(Pictures paired with source code)
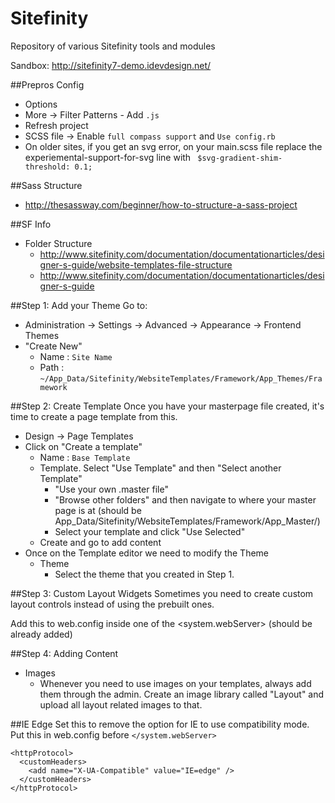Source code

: Sitefinity
==========

Repository of various Sitefinity tools and modules

Sandbox: http://sitefinity7-demo.idevdesign.net/

##Prepros Config
- Options
- More -> Filter Patterns - Add `.js` 
- Refresh project
- SCSS file -> Enable `full compass support` and `Use config.rb`
- On older sites, if you get an svg error, on your main.scss file replace the experiemental-support-for-svg line with `
$svg-gradient-shim-threshold: 0.1;`

##Sass Structure
- http://thesassway.com/beginner/how-to-structure-a-sass-project

##SF Info
- Folder Structure
	- http://www.sitefinity.com/documentation/documentationarticles/designer-s-guide/website-templates-file-structure
	- http://www.sitefinity.com/documentation/documentationarticles/designer-s-guide



##Step 1: Add your Theme
Go to:
- Administration -> Settings -> Advanced -> Appearance -> Frontend Themes
- "Create New"
	- Name : `Site Name`
	- Path : `~/App_Data/Sitefinity/WebsiteTemplates/Framework/App_Themes/Framework`

##Step 2: Create Template
Once you have your masterpage file created, it's time to create a page template from this.
- Design -> Page Templates
- Click on "Create a template"
	- Name : `Base Template`
	- Template. Select "Use Template" and then "Select another Template"
		- "Use your own .master file"
		- "Browse other folders" and then navigate to where your master page is at (should be App_Data/Sitefinity/WebsiteTemplates/Framework/App_Master/)
		- Select your template and click "Use Selected"
	- Create and go to add content
- Once on the Template editor we need to modify the Theme
	- Theme
		- Select the theme that you created in Step 1.

##Step 3: Custom Layout Widgets
Sometimes you need to create custom layout controls instead of using the prebuilt ones.


 Add this to web.config inside one of the <system.webServer> (should be already added)


##Step 4: Adding Content
- Images 
	- Whenever you need to use images on your templates, always add them through the admin. Create an image library called "Layout" and upload all layout related images to that.


##IE Edge
Set this to remove the option for IE to use compatibility mode. Put this in web.config before `</system.webServer>`

```
<httpProtocol>
  <customHeaders>
    <add name="X-UA-Compatible" value="IE=edge" />
  </customHeaders>
</httpProtocol>
```
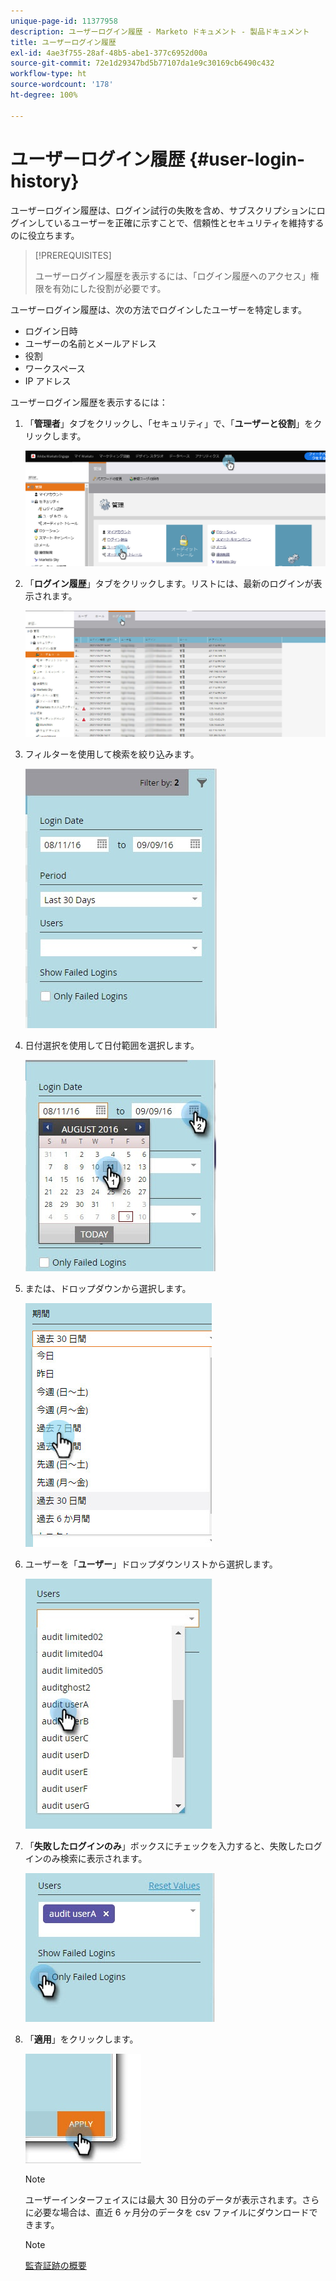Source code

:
 ```yaml
---
unique-page-id: 11377958
description: ユーザーログイン履歴 - Marketo ドキュメント - 製品ドキュメント
title: ユーザーログイン履歴
exl-id: 4ae3f755-28af-48b5-abe1-377c6952d00a
source-git-commit: 72e1d29347bd5b77107da1e9c30169cb6490c432
workflow-type: ht
source-wordcount: '178'
ht-degree: 100%

---
```


# ユーザーログイン履歴 {#user-login-history}

ユーザーログイン履歴は、ログイン試行の失敗を含め、サブスクリプションにログインしているユーザーを正確に示すことで、信頼性とセキュリティを維持するのに役立ちます。

>[!PREREQUISITES]
>
>ユーザーログイン履歴を表示するには、「ログイン履歴へのアクセス」権限を有効にした役割が必要です。

ユーザーログイン履歴は、次の方法でログインしたユーザーを特定します。

* ログイン日時
* ユーザーの名前とメールアドレス
* 役割
* ワークスペース
* IP アドレス

ユーザーログイン履歴を表示するには：

1. 「**管理者**」タブをクリックし、「セキュリティ」で、「**ユーザーと役割**」をクリックします。

   ![](assets/image2016-7-12-9-3a2-3a31.png)

1. 「**ログイン履歴**」タブをクリックします。リストには、最新のログインが表示されます。

   ![](assets/login-history-tab.jpg)

1. フィルターを使用して検索を絞り込みます。

   ![](assets/filter-main.jpg)

1. 日付選択を使用して日付範囲を選択します。

   ![](assets/select-date-range-hand.jpg)

1. または、ドロップダウンから選択します。

   ![](assets/filter-select-from-dropdown.jpg)

1. ユーザーを「**ユーザー**」ドロップダウンリストから選択します。

   ![](assets/user-dropdown.jpg)

1. 「**失敗したログインのみ**」ボックスにチェックを入力すると、失敗したログインのみ検索に表示されます。

   ![](assets/only-failed-logins.jpg)

1. 「**適用**」をクリックします。

   ![](assets/click-apply-real.jpg)

   >[!NOTE]
   >
   >ユーザーインターフェイスには最大 30 日分のデータが表示されます。さらに必要な場合は、直近 6 ヶ月分のデータを csv ファイルにダウンロードできます。

   >[!NOTE]
   >
   >[監査証跡の概要](/help/marketo/product-docs/administration/audit-trail/audit-trail-overview.md)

HOW TO COMPLETE THIS TASK = All records above are to be repeated exactly, with the images left out.

TASK SOLUTION =
Source code

: Sitefinity
==========

Repository of various Sitefinity tools and modules

Sandbox: http://sitefinity7-demo.idevdesign.net/

##Prepros Config
- Options
- More -> Filter Patterns - Add `.js` 
- Refresh project
- SCSS file -> Enable `full compass support` and `Use config.rb`
- On older sites, if you get an svg error, on your main.scss file replace the experiemental-support-for-svg line with `
$svg-gradient-shim-threshold: 0.1;`

##Sass Structure
- http://thesassway.com/beginner/how-to-structure-a-sass-project

##SF Info
- Folder Structure
	- http://www.sitefinity.com/documentation/documentationarticles/designer-s-guide/website-templates-file-structure
	- http://www.sitefinity.com/documentation/documentationarticles/designer-s-guide



##Step 1: Add your Theme
Go to:
- Administration -> Settings -> Advanced -> Appearance -> Frontend Themes
- "Create New"
	- Name : `Site Name`
	- Path : `~/App_Data/Sitefinity/WebsiteTemplates/Framework/App_Themes/Framework`

##Step 2: Create Template
Once you have your masterpage file created, it's time to create a page template from this.
- Design -> Page Templates
- Click on "Create a template"
	- Name : `Base Template`
	- Template. Select "Use Template" and then "Select another Template"
		- "Use your own .master file"
		- "Browse other folders" and then navigate to where your master page is at (should be App_Data/Sitefinity/WebsiteTemplates/Framework/App_Master/)
		- Select your template and click "Use Selected"
	- Create and go to add content
- Once on the Template editor we need to modify the Theme
	- Theme
		- Select the theme that you created in Step 1.

##Step 3: Custom Layout Widgets
Sometimes you need to create custom layout controls instead of using the prebuilt ones.


 Add this to web.config inside one of the <system.webServer> (should be already added)


##Step 4: Adding Content
- Images 
	- Whenever you need to use images on your templates, always add them through the admin. Create an image library called "Layout" and upload all layout related images to that.


##IE Edge
Set this to remove the option for IE to use compatibility mode. Put this in web.config before `</system.webServer>`

```
<httpProtocol>
  <customHeaders>
    <add name="X-UA-Compatible" value="IE=edge" />
  </customHeaders>
</httpProtocol>
```
Source code

:
 ```yaml
---
unique-page-id: 11377958
description: ユーザーログイン履歴 - Marketo ドキュメント - 製品ドキュメント
title: ユーザーログイン履歴
exl-id: 4ae3f755-28af-48b5-abe1-377c6952d00a
source-git-commit: 72e1d29347bd5b77107da1e9c30169cb6490c432
workflow-type: ht
source-wordcount: '178'
ht-degree: 100%

---
```


# ユーザーログイン履歴 {#user-login-history}

ユーザーログイン履歴は、ログイン試行の失敗を含め、サブスクリプションにログインしているユーザーを正確に示すことで、信頼性とセキュリティを維持するのに役立ちます。

>[!PREREQUISITES]
>
>ユーザーログイン履歴を表示するには、「ログイン履歴へのアクセス」権限を有効にした役割が必要です。

ユーザーログイン履歴は、次の方法でログインしたユーザーを特定します。

* ログイン日時
* ユーザーの名前とメールアドレス
* 役割
* ワークスペース
* IP アドレス

ユーザーログイン履歴を表示するには：

1. 「**管理者**」タブをクリックし、「セキュリティ」で、「**ユーザーと役割**」をクリックします。

   ![](assets/image2016-7-12-9-3a2-3a31.png)

1. 「**ログイン履歴**」タブをクリックします。リストには、最新のログインが表示されます。

   ![](assets/login-history-tab.jpg)

1. フィルターを使用して検索を絞り込みます。

   ![](assets/filter-main.jpg)

1. 日付選択を使用して日付範囲を選択します。

   ![](assets/select-date-range-hand.jpg)

1. または、ドロップダウンから選択します。

   ![](assets/filter-select-from-dropdown.jpg)

1. ユーザーを「**ユーザー**」ドロップダウンリストから選択します。

   ![](assets/user-dropdown.jpg)

1. 「**失敗したログインのみ**」ボックスにチェックを入力すると、失敗したログインのみ検索に表示されます。

   ![](assets/only-failed-logins.jpg)

1. 「**適用**」をクリックします。

   ![](assets/click-apply-real.jpg)

   >[!NOTE]
   >
   >ユーザーインターフェイスには最大 30 日分のデータが表示されます。さらに必要な場合は、直近 6 ヶ月分のデータを csv ファイルにダウンロードできます。

   >[!NOTE]
   >
   >[監査証跡の概要](/help/marketo/product-docs/administration/audit-trail/audit-trail-overview.md)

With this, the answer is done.